Plenty of commentators have highlighted the beauty of the shared viewing experience. 'Linear' wasn't even really a phrase we used until 'non-linear' took over, something that seems to have accelerated so rapidly this past year that it's hard to keep count of all the services available. Some say saturation point is nearing, where people are reluctant to shell out for yet another content service, particularly in the UK where most of us are already parting with over £150 each year for the licence fee. The competition is so fierce that one service has already crumbled: Quibi, the much-hyped 'high quality short form' service, built for commuters, that tragically launched the very month the world was told to stop commuting.
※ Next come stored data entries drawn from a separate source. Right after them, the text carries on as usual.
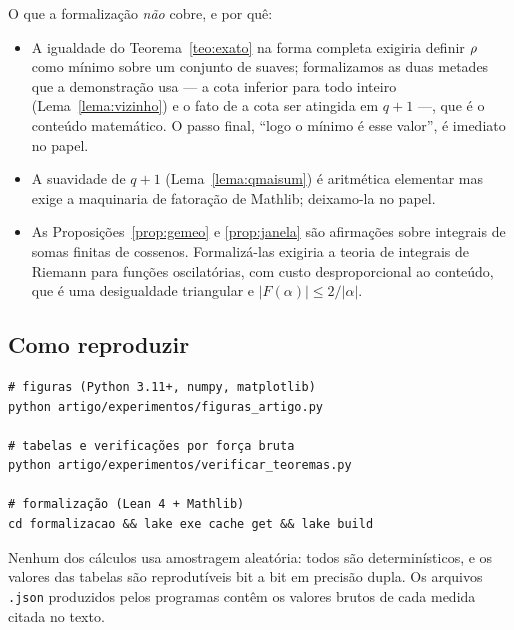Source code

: O que a formalização \emph{não} cobre, e por quê:

\begin{itemize}[leftmargin=1.4em,itemsep=2pt]
\item A igualdade do Teorema~\ref{teo:exato} na forma completa exigiria definir
$\rho$ como mínimo sobre um conjunto de suaves; formalizamos as duas metades que a
demonstração usa — a cota inferior para todo inteiro (Lema~\ref{lema:vizinho}) e o
fato de a cota ser atingida em $q+1$ —, que é o conteúdo matemático. O passo
final, ``logo o mínimo é esse valor'', é imediato no papel.
\item A suavidade de $q+1$ (Lema~\ref{lema:qmaisum}) é aritmética elementar mas
exige a maquinaria de fatoração de Mathlib; deixamo-la no papel.
\item As Proposições~\ref{prop:gemeo} e \ref{prop:janela} são afirmações sobre
integrais de somas finitas de cossenos. Formalizá-las exigiria a teoria de
integrais de Riemann para funções oscilatórias, com custo desproporcional ao
conteúdo, que é uma desigualdade triangular e $|F(\alpha)|\le2/|\alpha|$.
\end{itemize}

\subsection{Como reproduzir}

\begin{center}
\begin{minipage}{0.95\textwidth}
\footnotesize
\begin{verbatim}
# figuras (Python 3.11+, numpy, matplotlib)
python artigo/experimentos/figuras_artigo.py

# tabelas e verificações por força bruta
python artigo/experimentos/verificar_teoremas.py

# formalização (Lean 4 + Mathlib)
cd formalizacao && lake exe cache get && lake build
\end{verbatim}
\end{minipage}
\end{center}

Nenhum dos cálculos usa amostragem aleatória: todos são determinísticos, e os
valores das tabelas são reprodutíveis bit a bit em precisão dupla. Os arquivos
\texttt{.json} produzidos pelos programas contêm os valores brutos de cada medida
citada no texto.

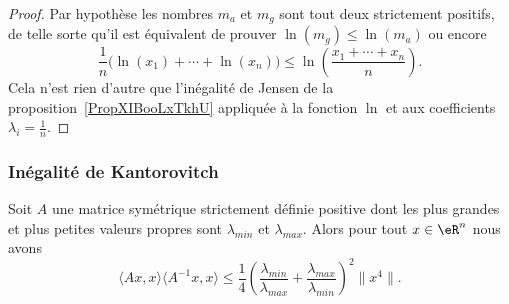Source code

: \begin{proof}
    Par hypothèse les nombres \( m_a\) et \( m_g\) sont tout deux strictement positifs, de telle sorte qu'il est équivalent de prouver \( \ln(m_g)\leq \ln(m_a)\) ou encore
    \begin{equation}
        \frac{1}{ n }\big( \ln(x_1)+\cdots +\ln(x_n) \big)\leq \ln\left( \frac{ x_1+\cdots +x_n }{ n } \right).
    \end{equation}
    Cela n'est rien d'autre que l'inégalité de Jensen de la proposition~\ref{PropXIBooLxTkhU} appliquée à la fonction \( \ln\) et aux coefficients \( \lambda_i=\frac{1}{ n }\).
\end{proof}

\subsubsection{Inégalité de Kantorovitch}

\begin{proposition}    \label{PropMNUooFbYkug}
    Soit \( A\) une matrice symétrique strictement définie positive dont les plus grandes et plus petites valeurs propres sont \( \lambda_{min}\) et \( \lambda_{max}\). Alors pour tout \( x\in \eR^n\) nous avons
    \begin{equation}
        \langle Ax, x\rangle \langle A^{-1}x, x\rangle \leq \frac{1}{ 4 }\left( \frac{ \lambda_{min} }{ \lambda_{max} }+\frac{ \lambda_{max} }{ \lambda_{min} } \right)^2\| x^4 \|.
    \end{equation}
\end{proposition}

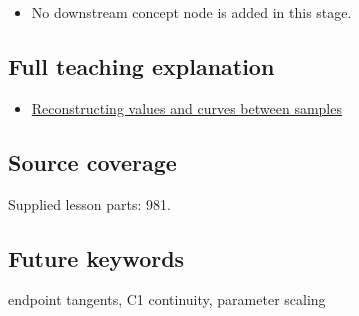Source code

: \begin{itemize}
\tightlist
\item
  No downstream concept node is added in this stage.
\end{itemize}

\subsection{Full teaching explanation}\label{appendix-db3aef8f2fd6-full-teaching-explanation}

\begin{itemize}
\tightlist
\item
  \hyperref[02-foundations-ii-ch028-reconstructing-values-and-curves-between-samples]{Reconstructing values and curves between samples}
\end{itemize}

\subsection{Source coverage}\label{appendix-db3aef8f2fd6-source-coverage}

Supplied lesson parts: 981.

\subsection{Future keywords}\label{appendix-db3aef8f2fd6-future-keywords}

endpoint tangents, C1 continuity, parameter scaling
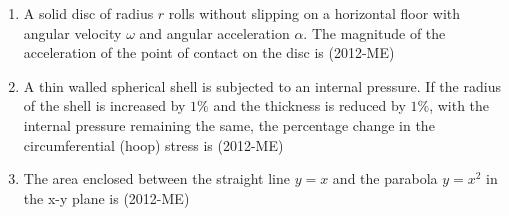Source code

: \documentclass[journal,12pt,twocolumn]{IEEEtran}
\theoremstyle{remark}
\begin{document}
\begin{enumerate}
\item A solid disc of radius $r$ rolls without slipping on a horizontal floor with angular velocity $\omega$ and
angular acceleration $\alpha$. The magnitude of the acceleration of the point of contact on the disc is \hfill{(2012-ME)} 
                 \begin{enumerate}   
                         \end{enumerate}



\item A thin walled spherical shell is subjected to an internal pressure. If the radius of the shell is increased by $1\%$ and the thickness is reduced by $1\%$, with the internal pressure remaining the same, the percentage change in the circumferential (hoop) stress is \hfill{(2012-ME)} 
  \begin{enumerate} 
  \end{enumerate}


\item The area enclosed between the straight line $y = x$ and the parabola $y = x^{2}$ in the x-y plane is \hfill{(2012-ME)} 
                 \begin{enumerate}   
                         \end{enumerate}




\end{enumerate}
\end{document}
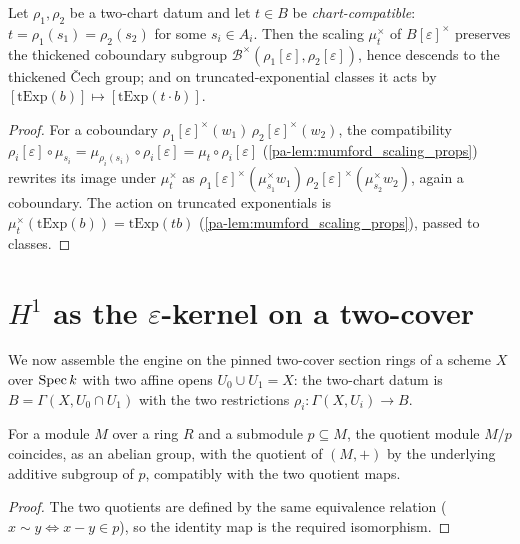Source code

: \begin{lemma}
  \label{pa-lem:cech_scaling_equivariance}
  \leanok

  Let \(\rho_1, \rho_2\) be a two-chart datum and let \(t \in B\) be
  \emph{chart-compatible}: \(t = \rho_1(s_1) = \rho_2(s_2)\) for some \(s_i \in A_i\).
  Then the scaling \(\mu_t^\times\) of \(B[\varepsilon]^\times\) preserves the
  thickened coboundary subgroup \(\mathcal B^\times(\rho_1[\varepsilon],
  \rho_2[\varepsilon])\), hence descends to the thickened \v{C}ech group; and on
  truncated-exponential classes it acts by
  \([\mathrm{tExp}(b)] \mapsto [\mathrm{tExp}(t \cdot b)]\).
\end{lemma}
\begin{proof}
  \leanok
  For a coboundary \(\rho_1[\varepsilon]^\times(w_1)\,\rho_2[\varepsilon]^\times(w_2)\),
  the compatibility \(\rho_i[\varepsilon] \circ \mu_{s_i} = \mu_{\rho_i(s_i)} \circ
  \rho_i[\varepsilon] = \mu_t \circ \rho_i[\varepsilon]\)
  (\ref{pa-lem:mumford_scaling_props}) rewrites its image under \(\mu_t^\times\) as
  \(\rho_1[\varepsilon]^\times(\mu_{s_1}^\times w_1)\,
  \rho_2[\varepsilon]^\times(\mu_{s_2}^\times w_2)\), again a coboundary. The action on
  truncated exponentials is \(\mu_t^\times(\mathrm{tExp}(b)) = \mathrm{tExp}(t b)\)
  (\ref{pa-lem:mumford_scaling_props}), passed to classes.
\end{proof}

\section{\texorpdfstring{\(H^1\)}{H1} as the
  \texorpdfstring{\(\varepsilon\)}{epsilon}-kernel on a two-cover}

We now assemble the engine on the pinned two-cover section rings of a scheme \(X\) over
\(\Spec k\) with two affine opens \(U_0 \cup U_1 = X\): the two-chart datum
is \(B = \Gamma(X, U_0 \cap U_1)\) with the two restrictions
\(\rho_i : \Gamma(X, U_i) \to B\).

\begin{lemma}
  \label{pa-lem:submodule_quotient_addEquiv}
  \leanok

  For a module \(M\) over a ring \(R\) and a submodule \(p \subseteq M\), the quotient
  module \(M/p\) coincides, as an abelian group, with the quotient of \((M, +)\) by the
  underlying additive subgroup of \(p\), compatibly with the two quotient maps.
\end{lemma}
\begin{proof}
  \leanok
  The two quotients are defined by the same equivalence relation
  (\(x \sim y \iff x - y \in p\)), so the identity map is the required isomorphism.
\end{proof}

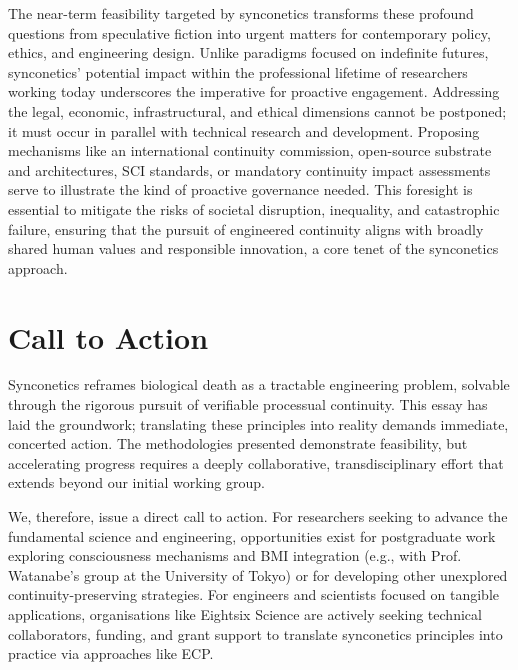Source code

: \documentclass[10pt]{article}
\begin{document}
\begin{sloppypar}

  The near-term feasibility targeted by synconetics transforms these profound questions from speculative fiction into urgent matters for contemporary policy, ethics, and engineering design. Unlike paradigms focused on indefinite futures, synconetics’ potential impact within the professional lifetime of researchers working today underscores the imperative for proactive engagement. Addressing the legal, economic, infrastructural, and ethical dimensions cannot be postponed; it must occur in parallel with technical research and development. Proposing mechanisms like an international continuity commission, open-source substrate and architectures, SCI standards, or mandatory continuity impact assessments serve to illustrate the kind of proactive governance needed. This foresight is essential to mitigate the risks of societal disruption, inequality, and catastrophic failure, ensuring that the pursuit of engineered continuity aligns with broadly shared human values and responsible innovation, a core tenet of the synconetics approach.


  \section{Call to Action}
  \label{sec:call-to-action}

  Synconetics reframes biological death as a tractable engineering problem, solvable through the rigorous pursuit of verifiable processual continuity. This essay has laid the groundwork; translating these principles into reality demands immediate, concerted action. The methodologies presented demonstrate feasibility, but accelerating progress requires a deeply collaborative, transdisciplinary effort that extends beyond our initial working group.

  We, therefore, issue a direct call to action. For researchers seeking to advance the fundamental science and engineering, opportunities exist for postgraduate work exploring consciousness mechanisms and BMI integration (e.g., with Prof. Watanabe’s group at the University of Tokyo) or for developing other unexplored continuity-preserving strategies. For engineers and scientists focused on tangible applications, organisations like Eightsix Science are actively seeking technical collaborators, funding, and grant support to translate synconetics principles into practice via approaches like ECP.


\end{sloppypar}
\end{document}
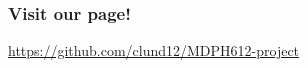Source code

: \documentclass{beamer}
\begin{document}
\begin{frame}
\begin{columns}
\begin{column}{0.5\textwidth}
\begin{figure}
            \end{figure}
        \end{column}
    \end{columns}

                
\end{frame}

\begin{frame}

    \frametitle{Visit our page!}

    \centering
    \url{https://github.com/clund12/MDPH612-project}

\end{frame}
\end{document}
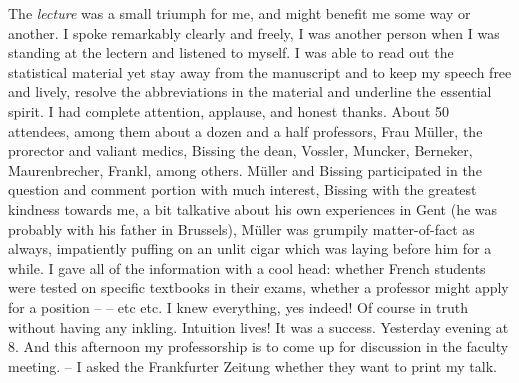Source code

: 
\missing

The \textit{lecture} was a small triumph for me, and might benefit me some way or another. I spoke remarkably clearly and freely, I was another person when I was standing at the lectern and listened to myself. I was able to read out the statistical material yet stay away from the manuscript and to keep my speech free and lively, resolve the abbreviations in the material and underline the essential spirit. I had complete attention, applause, and honest thanks. About 50 attendees, among them about a dozen and a half professors, Frau Müller, the prorector and valiant medics, Bissing the dean, Vossler, Muncker, Berneker, Maurenbrecher, Frankl, among others. Müller and Bissing participated in the question and comment portion with much interest, Bissing with the greatest kindness towards me, a bit talkative about his own experiences in Gent (he was probably with his father in Brussels), Müller was grumpily matter-of-fact as always, impatiently puffing on an unlit cigar which was laying before him for a while. I gave all of the information with a cool head: whether French students were tested on specific textbooks in their exams, whether a professor might apply for a position --  -- etc etc. I knew everything, yes indeed! Of course in truth without having any inkling. Intuition lives! \missing It was a success. Yesterday evening at 8. And this afternoon my professorship is to come up for discussion in the faculty meeting. -- I asked the Frankfurter Zeitung whether they want to print my talk.

\missing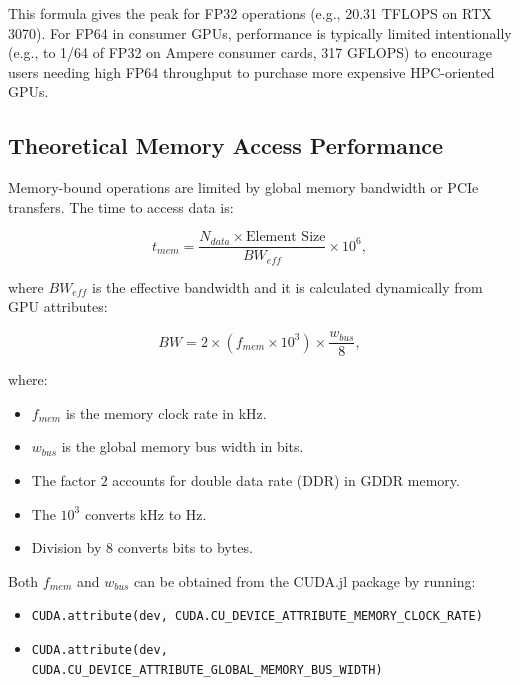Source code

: This formula gives the peak for FP32 operations (e.g., 20.31 TFLOPS on RTX 3070). For FP64 in consumer GPUs, performance is typically limited intentionally (e.g., to 1/64 of FP32 on Ampere consumer cards, 317 GFLOPS) to encourage users needing high FP64 throughput to purchase more expensive HPC-oriented GPUs.

\clearpage

\subsection*{Theoretical Memory Access Performance}

Memory-bound operations are limited by global memory bandwidth or PCIe transfers. The time to access data is:

\begin{equation}
t_{mem} = \frac{N_{data} \times \text{Element Size}}{BW_{eff}} \times 10^6,
\end{equation}

where $BW_{eff}$ is the effective bandwidth and it is calculated dynamically from GPU attributes:

\begin{equation}
BW = 2 \times (f_{mem} \times 10^3) \times \frac{w_{bus}}{8},
\end{equation}

where:

\begin{itemize}
    \item $f_{mem}$ is the memory clock rate in kHz.
    \item $w_{bus}$ is the global memory bus width in bits.
    \item The factor $2$ accounts for double data rate (DDR) in GDDR memory.
    \item The $10^3$ converts kHz to Hz.
    \item Division by $8$ converts bits to bytes.
\end{itemize}

Both $f_{mem}$ and $w_{bus}$ can be obtained from the CUDA.jl package by running:

\begin{itemize}
    \item \texttt{CUDA.attribute(dev, CUDA.CU\_DEVICE\_ATTRIBUTE\_MEMORY\_CLOCK\_RATE)}
    \item \texttt{CUDA.attribute(dev, CUDA.CU\_DEVICE\_ATTRIBUTE\_GLOBAL\_MEMORY\_BUS\_WIDTH)}
\end{itemize}

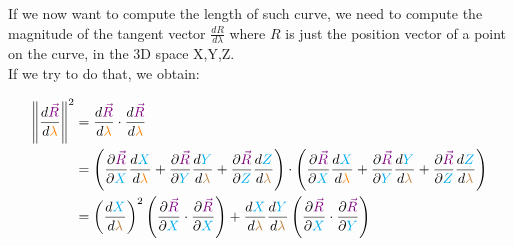 If we now want to compute the length of such curve, we need to compute the magnitude of the tangent vector $\frac{dR}{d\lambda}$ where $R$ is just
the position vector of a point on the curve, in the 3D space X,Y,Z.\\

If we try to do that, we obtain:

\begin{align*}
    \norm{\frac{d\begingroup\color{violet}\vec{R}\endgroup}{d\begingroup\color{orange}\lambda\endgroup}}^2 &=
    \frac{d\begingroup\color{violet}\vec{R}\endgroup}{d\begingroup\color{orange}\lambda\endgroup} \cdot \frac{d\begingroup\color{violet}\vec{R}\endgroup}{d\begingroup\color{orange}\lambda\endgroup}\\
    &= \left(\frac{\partial \begingroup\color{violet}\vec{R}\endgroup}{\partial \begingroup\color{cyan}X\endgroup} \frac{d \begingroup\color{cyan}X\endgroup}{d \begingroup\color{orange}\lambda\endgroup} + 
    \frac{\partial \begingroup\color{violet}\vec{R}\endgroup}{\partial \begingroup\color{cyan}Y\endgroup} \frac{d \begingroup\color{cyan}Y\endgroup}{d \begingroup\color{brown}\lambda\endgroup} + 
    \frac{\partial \begingroup\color{violet}\vec{R}\endgroup}{\partial \begingroup\color{cyan}Z\endgroup} \frac{d \begingroup\color{cyan}Z\endgroup}{d \begingroup\color{brown}\lambda\endgroup}\right) \cdot
    \left(\frac{\partial \begingroup\color{violet}\vec{R}\endgroup}{\partial \begingroup\color{cyan}X\endgroup} \frac{d \begingroup\color{cyan}X\endgroup}{d \begingroup\color{orange}\lambda\endgroup} + 
    \frac{\partial \begingroup\color{violet}\vec{R}\endgroup}{\partial \begingroup\color{cyan}Y\endgroup} \frac{d \begingroup\color{cyan}Y\endgroup}{d \begingroup\color{brown}\lambda\endgroup} + 
    \frac{\partial \begingroup\color{violet}\vec{R}\endgroup}{\partial \begingroup\color{cyan}Z\endgroup} \frac{d \begingroup\color{cyan}Z\endgroup}{d \begingroup\color{brown}\lambda\endgroup}\right)\\
    &= \left(\frac{d \begingroup\color{cyan}X\endgroup}{d \begingroup\color{brown}\lambda\endgroup}\right)^2 \left(\frac{\partial \begingroup\color{violet}\vec{R}\endgroup}{\partial \begingroup\color{cyan}X\endgroup} \cdot \frac{\partial \begingroup\color{violet}\vec{R}\endgroup}{\partial \begingroup\color{cyan}X\endgroup}\right)
    + \frac{d \begingroup\color{cyan}X\endgroup}{d \begingroup\color{brown}\lambda\endgroup} \frac{d \begingroup\color{cyan}Y\endgroup}{d \begingroup\color{brown}\lambda\endgroup}\left(\frac{\partial \begingroup\color{violet}\vec{R}\endgroup}{\partial \begingroup\color{cyan}X\endgroup} \cdot \frac{\partial \begingroup\color{violet}\vec{R}\endgroup}{\partial \begingroup\color{cyan}Y\endgroup}\right)

\end{align*}
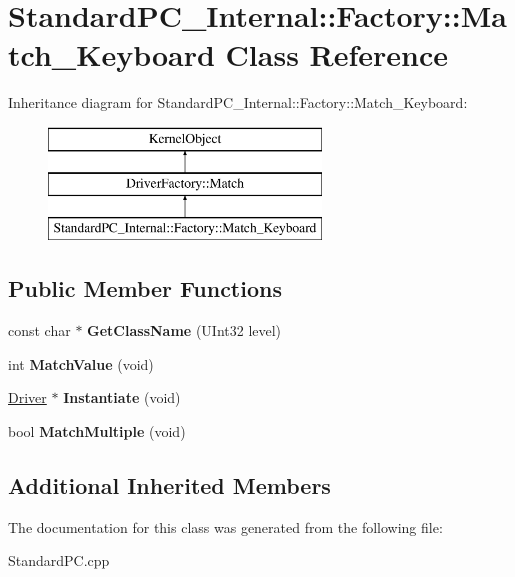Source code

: \hypertarget{class_standard_p_c___internal_1_1_factory_1_1_match___keyboard}{}\section{Standard\+P\+C\+\_\+\+Internal\+:\+:Factory\+:\+:Match\+\_\+\+Keyboard Class Reference}
\label{class_standard_p_c___internal_1_1_factory_1_1_match___keyboard}
Inheritance diagram for Standard\+P\+C\+\_\+\+Internal\+:\+:Factory\+:\+:Match\+\_\+\+Keyboard\+:\begin{figure}[H]
\begin{center}
\leavevmode
\includegraphics[height=3.000000cm]{class_standard_p_c___internal_1_1_factory_1_1_match___keyboard}
\end{center}
\end{figure}
\subsection*{Public Member Functions}
\begin{DoxyCompactItemize}
\item 
\mbox{\label{class_standard_p_c___internal_1_1_factory_1_1_match___keyboard_a8197dfd37f380984ddc3e57f385d3edd}} 
const char $\ast$ {\bfseries Get\+Class\+Name} (U\+Int32 level)
\item 
\mbox{\label{class_standard_p_c___internal_1_1_factory_1_1_match___keyboard_a2e62a516a76c58a55fbdb85b36c93c9a}} 
int {\bfseries Match\+Value} (void)
\item 
\mbox{\label{class_standard_p_c___internal_1_1_factory_1_1_match___keyboard_a5e34875dc9a788ebef8dd7bb826bd36e}} 
\hyperlink{class_driver}{Driver} $\ast$ {\bfseries Instantiate} (void)
\item 
\mbox{\label{class_standard_p_c___internal_1_1_factory_1_1_match___keyboard_a851cf29f6c63ea54b1fea33dcc2f214c}} 
bool {\bfseries Match\+Multiple} (void)
\end{DoxyCompactItemize}
\subsection*{Additional Inherited Members}


The documentation for this class was generated from the following file\+:\begin{DoxyCompactItemize}
\item 
Standard\+P\+C.\+cpp\end{DoxyCompactItemize}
So it’s worth mentioning that Netflix, the lord of the streamers, has just launched Direct, a new TV channel that only ever shows one thing at a time. It is web based, and will only be available to existing Netflix subscribers (currently in France only), but in terms of functionality it is essentially a standard linear TV channel: anyone tuning in at any given time will find themselves watching the same programme. It’s a strange thought, opening up Netflix and being surprised by what they have to show you.

Whether this, like Amazon Prime’s Watch Party, is the start of a concerted move by streamers to capture the comfort of shared viewing is hard to tell, but it’s an unexpected shift away from the atomised content experience they have successfully made the norm. So broadcasters take note. Despite the fierce competition from an ever-growing slew of new providers, it’s worth thinking twice before letting go of your channel brands. It turns out they retain a purpose that even the biggest streamers are seemingly trying to emulate.

This is where, in a typical blog post structure, I would leave you with a parting quip about the finale of Industry. But I haven’t seen it yet. I’m going to ignore that email, and respect the Sunday night drama slot. Despite the fact I’ll only have myself to discuss it with.